Print out the data that follows exactly, character for character, apart from the pictures.

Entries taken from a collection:

____________

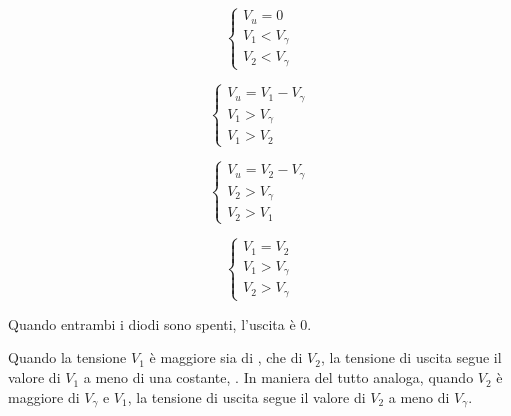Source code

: \documentclass[../elettronica]{subfiles}
\begin{document}
\begin{minipage}[b]{.45\textwidth}
    \begin{tcolorbox}[title=D1 e D2 OFF]
        \[\begin{cases}
            V_u = 0
            \\
            V_{1} < V_\gamma
            \\
            V_{2} < V_\gamma
        \end{cases}\]
    \end{tcolorbox}
\end{minipage}
\begin{minipage}[b]{.45\textwidth}
    \begin{tcolorbox}[title=D1 ON e D2 OFF]
        \[\begin{cases}
            V_u = V_{1} - V_\gamma
            \\
            V_{1} > V_\gamma
            \\
            V_{1} > V_{2}
        \end{cases}\]
    \end{tcolorbox}
\end{minipage}

\begin{minipage}[b]{.45\textwidth}
    \begin{tcolorbox}[title=D1 OFF e D2 ON]
        \[\begin{cases}
            V_u = V_{2} - V_\gamma
            \\
            V_{2} > V_\gamma
            \\
            V_{2} > V_{1}
        \end{cases}\]
    \end{tcolorbox}
\end{minipage}
\begin{minipage}[b]{.45\textwidth}
    \begin{tcolorbox}[title=D1 ON e D2 ON]
        \[\begin{cases}
            V_{1} = V_{2}
            \\
            V_{1} > V_\gamma
            \\
            V_{2} > V_\gamma
        \end{cases}\]
    \end{tcolorbox}
\end{minipage}

Quando entrambi i diodi sono spenti, l'uscita è 0.

Quando la tensione $V_{1}$ è maggiore sia di \vgg, che di $V_{2}$, la tensione di uscita segue il
valore di $V_{1}$ a meno di una costante, \vgg.
In maniera del tutto analoga, quando $V_{2}$ è maggiore di $V_\gamma$ e $V_{1}$, la tensione di uscita
segue il valore di $V_{2}$ a meno di $V_\gamma$.
\end{document}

____________

Your response:
Source code

: \documentclass[../elettronica]{subfiles}
\begin{document}
\begin{minipage}[b]{.45\textwidth}
    \begin{tcolorbox}[title=D1 e D2 OFF]
        \[\begin{cases}
            V_u = 0
            \\
            V_{1} < V_\gamma
            \\
            V_{2} < V_\gamma
        \end{cases}\]
    \end{tcolorbox}
\end{minipage}
\begin{minipage}[b]{.45\textwidth}
    \begin{tcolorbox}[title=D1 ON e D2 OFF]
        \[\begin{cases}
            V_u = V_{1} - V_\gamma
            \\
            V_{1} > V_\gamma
            \\
            V_{1} > V_{2}
        \end{cases}\]
    \end{tcolorbox}
\end{minipage}

\begin{minipage}[b]{.45\textwidth}
    \begin{tcolorbox}[title=D1 OFF e D2 ON]
        \[\begin{cases}
            V_u = V_{2} - V_\gamma
            \\
            V_{2} > V_\gamma
            \\
            V_{2} > V_{1}
        \end{cases}\]
    \end{tcolorbox}
\end{minipage}
\begin{minipage}[b]{.45\textwidth}
    \begin{tcolorbox}[title=D1 ON e D2 ON]
        \[\begin{cases}
            V_{1} = V_{2}
            \\
            V_{1} > V_\gamma
            \\
            V_{2} > V_\gamma
        \end{cases}\]
    \end{tcolorbox}
\end{minipage}

Quando entrambi i diodi sono spenti, l'uscita è 0.

Quando la tensione $V_{1}$ è maggiore sia di \vgg, che di $V_{2}$, la tensione di uscita segue il
valore di $V_{1}$ a meno di una costante, \vgg.
In maniera del tutto analoga, quando $V_{2}$ è maggiore di $V_\gamma$ e $V_{1}$, la tensione di uscita
segue il valore di $V_{2}$ a meno di $V_\gamma$.
\end{document}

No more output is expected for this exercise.